* _Assigned task_: All of the data should be restated exactly as it stands.

Collected data
__________
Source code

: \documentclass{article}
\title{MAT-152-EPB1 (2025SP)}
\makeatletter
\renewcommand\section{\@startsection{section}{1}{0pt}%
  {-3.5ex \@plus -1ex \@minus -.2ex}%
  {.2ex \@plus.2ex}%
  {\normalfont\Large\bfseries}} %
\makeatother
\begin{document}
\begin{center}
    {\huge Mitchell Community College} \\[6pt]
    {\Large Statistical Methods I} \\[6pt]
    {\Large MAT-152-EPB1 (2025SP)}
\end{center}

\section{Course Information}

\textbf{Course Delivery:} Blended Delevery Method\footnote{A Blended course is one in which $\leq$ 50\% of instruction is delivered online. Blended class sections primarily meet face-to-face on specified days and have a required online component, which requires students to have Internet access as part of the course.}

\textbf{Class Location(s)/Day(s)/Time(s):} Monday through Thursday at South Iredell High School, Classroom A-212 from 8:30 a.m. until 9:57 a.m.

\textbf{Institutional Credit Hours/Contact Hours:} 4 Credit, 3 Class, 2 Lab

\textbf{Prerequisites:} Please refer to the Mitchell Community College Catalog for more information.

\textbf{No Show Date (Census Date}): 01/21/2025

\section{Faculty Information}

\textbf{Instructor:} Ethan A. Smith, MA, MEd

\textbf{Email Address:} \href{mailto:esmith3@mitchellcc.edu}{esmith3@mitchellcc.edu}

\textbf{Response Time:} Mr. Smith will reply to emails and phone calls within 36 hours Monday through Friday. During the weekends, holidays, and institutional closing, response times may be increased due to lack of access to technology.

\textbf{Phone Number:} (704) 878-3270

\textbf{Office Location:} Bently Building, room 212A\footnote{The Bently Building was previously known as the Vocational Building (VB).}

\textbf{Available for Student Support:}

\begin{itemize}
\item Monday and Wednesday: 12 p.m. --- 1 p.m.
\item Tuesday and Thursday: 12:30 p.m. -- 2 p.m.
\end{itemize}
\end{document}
__________
* _Your response_:
Source code

: \documentclass{article}
\title{MAT-152-EPB1 (2025SP)}
\makeatletter
\renewcommand\section{\@startsection{section}{1}{0pt}%
  {-3.5ex \@plus -1ex \@minus -.2ex}%
  {.2ex \@plus.2ex}%
  {\normalfont\Large\bfseries}} %
\makeatother
\begin{document}
\begin{center}
    {\huge Mitchell Community College} \\[6pt]
    {\Large Statistical Methods I} \\[6pt]
    {\Large MAT-152-EPB1 (2025SP)}
\end{center}

\section{Course Information}

\textbf{Course Delivery:} Blended Delevery Method\footnote{A Blended course is one in which $\leq$ 50\% of instruction is delivered online. Blended class sections primarily meet face-to-face on specified days and have a required online component, which requires students to have Internet access as part of the course.}

\textbf{Class Location(s)/Day(s)/Time(s):} Monday through Thursday at South Iredell High School, Classroom A-212 from 8:30 a.m. until 9:57 a.m.

\textbf{Institutional Credit Hours/Contact Hours:} 4 Credit, 3 Class, 2 Lab

\textbf{Prerequisites:} Please refer to the Mitchell Community College Catalog for more information.

\textbf{No Show Date (Census Date}): 01/21/2025

\section{Faculty Information}

\textbf{Instructor:} Ethan A. Smith, MA, MEd

\textbf{Email Address:} \href{mailto:esmith3@mitchellcc.edu}{esmith3@mitchellcc.edu}

\textbf{Response Time:} Mr. Smith will reply to emails and phone calls within 36 hours Monday through Friday. During the weekends, holidays, and institutional closing, response times may be increased due to lack of access to technology.

\textbf{Phone Number:} (704) 878-3270

\textbf{Office Location:} Bently Building, room 212A\footnote{The Bently Building was previously known as the Vocational Building (VB).}

\textbf{Available for Student Support:}

\begin{itemize}
\item Monday and Wednesday: 12 p.m. --- 1 p.m.
\item Tuesday and Thursday: 12:30 p.m. -- 2 p.m.
\end{itemize}
\end{document}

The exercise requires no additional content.